Background Erectile dysfunction (ED) occurs in an increasing number of patients after radical prostatectomy and cystectomy, and the phenotypic modulation of corpus cavernosum smooth muscle cells is closely related to ED.Aim To determine whether endoplasmic reticulum stress (ERS) is implicated in the phenotypic modulation of ED induced by bilateral cavernous nerve injury (BCNI).Methods In total, 36 Sprague-Dawley rats were randomly divided into 3 groups: sham, in which rats received sham surgery with bilateral cavernous nerve exposure plus phosphate-buffered saline; control, in which rats received BCNI plus phosphate-buffered saline; and experimental, in which rats received BCNI plus 4-phenylbutyric acid. Analysis of variance and a Bonferroni multiple-comparison test were utilized to evaluate differences among groups.Outcomes Erectile function, smooth muscle/collagen ratios, and the expression levels of phenotypic modulation and ERS were measured.Results Two ratios-maximum intracavernosal pressure/mean arterial pressure and smooth muscle/collagen-were decreased in the control group as compared with the sham group.
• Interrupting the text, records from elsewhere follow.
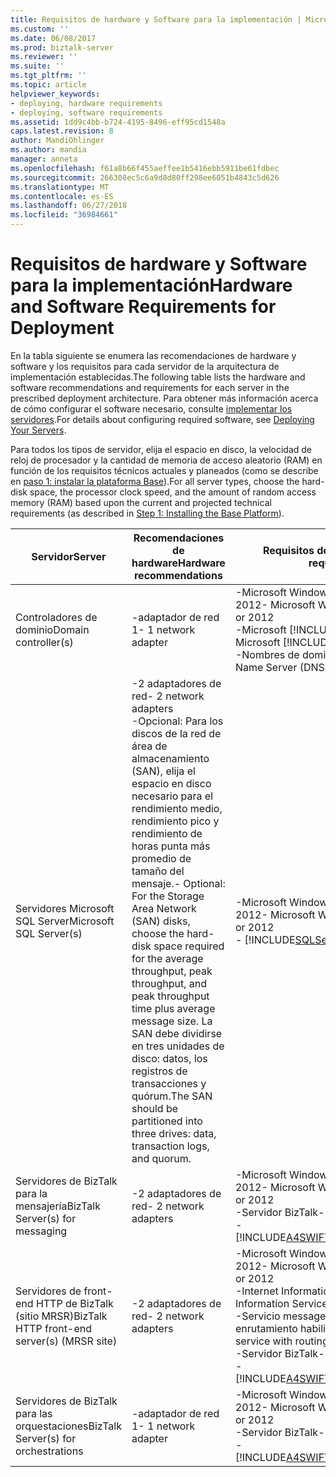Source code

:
 ```yaml
---
title: Requisitos de hardware y Software para la implementación | Microsoft Docs
ms.custom: ''
ms.date: 06/08/2017
ms.prod: biztalk-server
ms.reviewer: ''
ms.suite: ''
ms.tgt_pltfrm: ''
ms.topic: article
helpviewer_keywords:
- deploying, hardware requirements
- deploying, software requirements
ms.assetid: 1dd9c4bb-b724-4195-8496-eff95cd1548a
caps.latest.revision: 8
author: MandiOhlinger
ms.author: mandia
manager: anneta
ms.openlocfilehash: f61a8b66f455aeffee1b5416ebb5911be61fdbec
ms.sourcegitcommit: 266308ec5c6a9d8d80ff298ee6051b4843c5d626
ms.translationtype: MT
ms.contentlocale: es-ES
ms.lasthandoff: 06/27/2018
ms.locfileid: "36984661"
---
```

# <a name="hardware-and-software-requirements-for-deployment"></a><span data-ttu-id="0b2ac-102">Requisitos de hardware y Software para la implementación</span><span class="sxs-lookup"><span data-stu-id="0b2ac-102">Hardware and Software Requirements for Deployment</span></span>
<span data-ttu-id="0b2ac-103">En la tabla siguiente se enumera las recomendaciones de hardware y software y los requisitos para cada servidor de la arquitectura de implementación establecidas.</span><span class="sxs-lookup"><span data-stu-id="0b2ac-103">The following table lists the hardware and software recommendations and requirements for each server in the prescribed deployment architecture.</span></span> <span data-ttu-id="0b2ac-104">Para obtener más información acerca de cómo configurar el software necesario, consulte [implementar los servidores](../../adapters-and-accelerators/accelerator-swift/deploying-your-servers.md).</span><span class="sxs-lookup"><span data-stu-id="0b2ac-104">For details about configuring required software, see [Deploying Your Servers](../../adapters-and-accelerators/accelerator-swift/deploying-your-servers.md).</span></span>  

 <span data-ttu-id="0b2ac-105">Para todos los tipos de servidor, elija el espacio en disco, la velocidad de reloj de procesador y la cantidad de memoria de acceso aleatorio (RAM) en función de los requisitos técnicos actuales y planeados (como se describe en [paso 1: instalar la plataforma Base](../../adapters-and-accelerators/accelerator-swift/step-1-installing-the-base-platform.md)).</span><span class="sxs-lookup"><span data-stu-id="0b2ac-105">For all server types, choose the hard-disk space, the processor clock speed, and the amount of random access memory (RAM) based upon the current and projected technical requirements (as described in [Step 1: Installing the Base Platform](../../adapters-and-accelerators/accelerator-swift/step-1-installing-the-base-platform.md)).</span></span>  


|                    <span data-ttu-id="0b2ac-106">Servidor</span><span class="sxs-lookup"><span data-stu-id="0b2ac-106">Server</span></span>                    |                                                                                                                                           <span data-ttu-id="0b2ac-107">Recomendaciones de hardware</span><span class="sxs-lookup"><span data-stu-id="0b2ac-107">Hardware recommendations</span></span>                                                                                                                                            |                                                                                                                                                   <span data-ttu-id="0b2ac-108">Requisitos de software</span><span class="sxs-lookup"><span data-stu-id="0b2ac-108">Software requirements</span></span>                                                                                                                                                    |
|----------------------------------------------|---------------------------------------------------------------------------------------------------------------------------------------------------------------------------------------------------------------------------------------------------------------------------------------------------------------|----------------------------------------------------------------------------------------------------------------------------------------------------------------------------------------------------------------------------------------------------------------------------------------------------------------------------|
|             <span data-ttu-id="0b2ac-109">Controladores de dominio</span><span class="sxs-lookup"><span data-stu-id="0b2ac-109">Domain controller(s)</span></span>             |                                                                                                                                             <span data-ttu-id="0b2ac-110">-adaptador de red 1</span><span class="sxs-lookup"><span data-stu-id="0b2ac-110">-   1 network adapter</span></span>                                                                                                                                             |                                       <span data-ttu-id="0b2ac-111">-Microsoft Windows Server 2012 R2 o 2012</span><span class="sxs-lookup"><span data-stu-id="0b2ac-111">-   Microsoft Windows Server 2012 R2 or 2012</span></span><br /><span data-ttu-id="0b2ac-112">-Microsoft [!INCLUDE[btsAD](../../includes/btsad-md.md)] Server</span><span class="sxs-lookup"><span data-stu-id="0b2ac-112">-   Microsoft [!INCLUDE[btsAD](../../includes/btsad-md.md)] Server</span></span><br /><span data-ttu-id="0b2ac-113">-Nombres de dominio (DNS)</span><span class="sxs-lookup"><span data-stu-id="0b2ac-113">-   Domain Name Server (DNS)</span></span>                                       |
|           <span data-ttu-id="0b2ac-114">Servidores Microsoft SQL Server</span><span class="sxs-lookup"><span data-stu-id="0b2ac-114">Microsoft SQL Server(s)</span></span>            | <span data-ttu-id="0b2ac-115">-2 adaptadores de red</span><span class="sxs-lookup"><span data-stu-id="0b2ac-115">-   2 network adapters</span></span><br /><span data-ttu-id="0b2ac-116">-Opcional: Para los discos de la red de área de almacenamiento (SAN), elija el espacio en disco necesario para el rendimiento medio, rendimiento pico y rendimiento de horas punta más promedio de tamaño del mensaje.</span><span class="sxs-lookup"><span data-stu-id="0b2ac-116">-   Optional: For the Storage Area Network (SAN) disks, choose the hard-disk space required for the average throughput, peak throughput, and peak throughput time plus average message size.</span></span> <span data-ttu-id="0b2ac-117">La SAN debe dividirse en tres unidades de disco: datos, los registros de transacciones y quórum.</span><span class="sxs-lookup"><span data-stu-id="0b2ac-117">The SAN should be partitioned into three drives: data, transaction logs, and quorum.</span></span> |                                                                        <span data-ttu-id="0b2ac-118">-Microsoft Windows Server 2012 R2 o 2012</span><span class="sxs-lookup"><span data-stu-id="0b2ac-118">-   Microsoft Windows Server 2012 R2 or 2012</span></span><br />-   [!INCLUDE[SQLServer2008or2005](../../includes/sqlserver2008or2005-md.md)]                                                                         |
|       <span data-ttu-id="0b2ac-119">Servidores de BizTalk para la mensajería</span><span class="sxs-lookup"><span data-stu-id="0b2ac-119">BizTalk Server(s) for messaging</span></span>        |                                                                                                                                            <span data-ttu-id="0b2ac-120">-2 adaptadores de red</span><span class="sxs-lookup"><span data-stu-id="0b2ac-120">-   2 network adapters</span></span>                                                                                                                                             |                                                  <span data-ttu-id="0b2ac-121">-Microsoft Windows Server 2012 R2 o 2012</span><span class="sxs-lookup"><span data-stu-id="0b2ac-121">-   Microsoft Windows Server 2012 R2 or 2012</span></span><br /><span data-ttu-id="0b2ac-122">-Servidor BizTalk</span><span class="sxs-lookup"><span data-stu-id="0b2ac-122">-   BizTalk Server</span></span><br />-   [!INCLUDE[A4SWIFT_CurrentVersion_abbrev](../../includes/a4swift-currentversion-abbrev-md.md)]                                                   |
| <span data-ttu-id="0b2ac-123">Servidores de front-end HTTP de BizTalk (sitio MRSR)</span><span class="sxs-lookup"><span data-stu-id="0b2ac-123">BizTalk HTTP front-end server(s) (MRSR site)</span></span> |                                                                                                                                            <span data-ttu-id="0b2ac-124">-2 adaptadores de red</span><span class="sxs-lookup"><span data-stu-id="0b2ac-124">-   2 network adapters</span></span>                                                                                                                                             | <span data-ttu-id="0b2ac-125">-Microsoft Windows Server 2012 R2 o 2012</span><span class="sxs-lookup"><span data-stu-id="0b2ac-125">-   Microsoft Windows Server 2012 R2 or 2012</span></span><br /><span data-ttu-id="0b2ac-126">-Internet Information Services (IIS)</span><span class="sxs-lookup"><span data-stu-id="0b2ac-126">-   Internet Information Services (IIS)</span></span><br /><span data-ttu-id="0b2ac-127">-Servicio message Queue Server con enrutamiento habilitado</span><span class="sxs-lookup"><span data-stu-id="0b2ac-127">-   Message Queuing service with routing enabled</span></span><br /><span data-ttu-id="0b2ac-128">-Servidor BizTalk</span><span class="sxs-lookup"><span data-stu-id="0b2ac-128">-   BizTalk Server</span></span><br />-   [!INCLUDE[A4SWIFT_CurrentVersion_abbrev](../../includes/a4swift-currentversion-abbrev-md.md)] |
|     <span data-ttu-id="0b2ac-129">Servidores de BizTalk para las orquestaciones</span><span class="sxs-lookup"><span data-stu-id="0b2ac-129">BizTalk Server(s) for orchestrations</span></span>     |                                                                                                                                             <span data-ttu-id="0b2ac-130">-adaptador de red 1</span><span class="sxs-lookup"><span data-stu-id="0b2ac-130">-   1 network adapter</span></span>                                                                                                                                             |                                                  <span data-ttu-id="0b2ac-131">-Microsoft Windows Server 2012 R2 o 2012</span><span class="sxs-lookup"><span data-stu-id="0b2ac-131">-   Microsoft Windows Server 2012 R2 or 2012</span></span><br /><span data-ttu-id="0b2ac-132">-Servidor BizTalk</span><span class="sxs-lookup"><span data-stu-id="0b2ac-132">-   BizTalk Server</span></span><br />-   [!INCLUDE[A4SWIFT_CurrentVersion_abbrev](../../includes/a4swift-currentversion-abbrev-md.md)]                                                   |

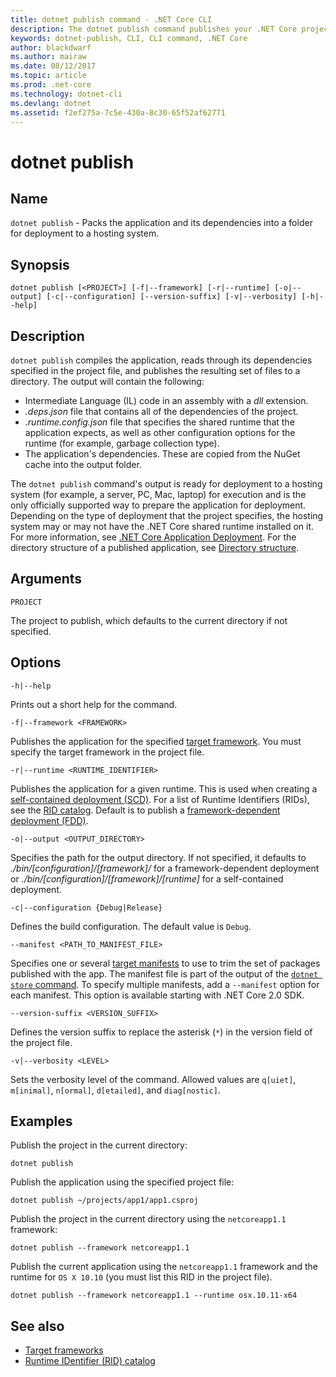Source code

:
 ```yaml
---
title: dotnet publish command - .NET Core CLI
description: The dotnet publish command publishes your .NET Core project into a directory. 
keywords: dotnet-publish, CLI, CLI command, .NET Core
author: blackdwarf
ms.author: mairaw
ms.date: 08/12/2017
ms.topic: article
ms.prod: .net-core
ms.technology: dotnet-cli
ms.devlang: dotnet
ms.assetid: f2ef275a-7c5e-430a-8c30-65f52af62771
---
```

# dotnet publish

## Name

`dotnet publish` - Packs the application and its dependencies into a folder for deployment to a hosting system.

## Synopsis

`dotnet publish [<PROJECT>] [-f|--framework] [-r|--runtime] [-o|--output] [-c|--configuration] [--version-suffix] [-v|--verbosity] [-h|--help]`

## Description

`dotnet publish` compiles the application, reads through its dependencies specified in the project file, and publishes the resulting set of files to a directory. The output will contain the following:

* Intermediate Language (IL) code in an assembly with a *dll* extension.
* *.deps.json* file that contains all of the dependencies of the project.
* *.runtime.config.json* file that specifies the shared runtime that the application expects, as well as other configuration options for the runtime (for example, garbage collection type).
* The application's dependencies. These are copied from the NuGet cache into the output folder.

The `dotnet publish` command's output is ready for deployment to a hosting system (for example, a server, PC, Mac, laptop) for execution and is the only officially supported way to prepare the application for deployment. Depending on the type of deployment that the project specifies, the hosting system may or may not have the .NET Core shared runtime installed on it. For more information, see [.NET Core Application Deployment](../deploying/index.md). For the directory structure of a published application, see [Directory structure](/aspnet/core/hosting/directory-structure).

## Arguments

`PROJECT` 

The project to publish, which defaults to the current directory if not specified. 

## Options

`-h|--help`

Prints out a short help for the command.  

`-f|--framework <FRAMEWORK>`

Publishes the application for the specified [target framework](../../standard/frameworks.md). You must specify the target framework in the project file.

`-r|--runtime <RUNTIME_IDENTIFIER>`

Publishes the application for a given runtime. This is used when creating a [self-contained deployment (SCD)](../deploying/index.md#self-contained-deployments-scd). For a list of Runtime Identifiers (RIDs), see the [RID catalog](../rid-catalog.md). Default is to publish a [framework-dependent deployment (FDD)](../deploying/index.md#framework-dependent-deployments-fdd).

`-o|--output <OUTPUT_DIRECTORY>`

Specifies the path for the output directory. If not specified, it defaults to *./bin/[configuration]/[framework]/* for a framework-dependent deployment or *./bin/[configuration]/[framework]/[runtime]* for a self-contained deployment.

`-c|--configuration {Debug|Release}`

Defines the build configuration. The default value is `Debug`.

`--manifest <PATH_TO_MANIFEST_FILE>`

Specifies one or several [target manifests](../deploying/runtime-store.md) to use to trim the set of packages published with the app. The manifest file is part of the output of the [`dotnet store` command](dotnet-store.md). To specify multiple manifests, add a `--manifest` option for each manifest. This option is available starting with .NET Core 2.0 SDK.

`--version-suffix <VERSION_SUFFIX>`

Defines the version suffix to replace the asterisk (`*`) in the version field of the project file.

`-v|--verbosity <LEVEL>`

Sets the verbosity level of the command. Allowed values are `q[uiet]`, `m[inimal]`, `n[ormal]`, `d[etailed]`, and `diag[nostic]`.

## Examples

Publish the project in the current directory:

`dotnet publish`

Publish the application using the specified project file:

`dotnet publish ~/projects/app1/app1.csproj`
	
Publish the project in the current directory using the `netcoreapp1.1` framework:

`dotnet publish --framework netcoreapp1.1`
	
Publish the current application using the `netcoreapp1.1` framework and the runtime for `OS X 10.10` (you must list this RID in the project file).

`dotnet publish --framework netcoreapp1.1 --runtime osx.10.11-x64`

## See also

* [Target frameworks](../../standard/frameworks.md)
* [Runtime IDentifier (RID) catalog](../rid-catalog.md)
In penile tissue, there was increased expression of GRP78 (78-kDa glucose-regulated protein), p-PERK/PERK (phosphorylated protein kinase R-like endoplasmic reticulum kinase/protein kinase R-like endoplasmic reticulum kinase), caspase 3, CHOP (C/EBP homologous protein), and OPN (osteopontin) but decreased expression of nNOS (neuronal nitric oxide synthase) and alpha-SMA (alpha-smooth muscle actin). As compared with the control group, erectile function was improved and pathologic changes were partially recovered in the experimental group.Clinical Translation The present study demonstrated that ERS is involved in ED caused by cavernous nerve injury, thereby providing a new target and theoretical basis for clinical treatment.Strengths and Limitations The present study demonstrated for the first time that ERS is related to ED caused by cavernous nerve injury. Inhibition of ERS reverses phenotypic modulation and improves erectile function in rats with BCNI. Additional in vitro studies should be performed to verify these conclusions and explore the specific mechanism of phenotypic modulation.Conclusion The present study demonstrated that inhibiting ERS reverses phenotypic modulation and enhances erectile function in rats with BCNI.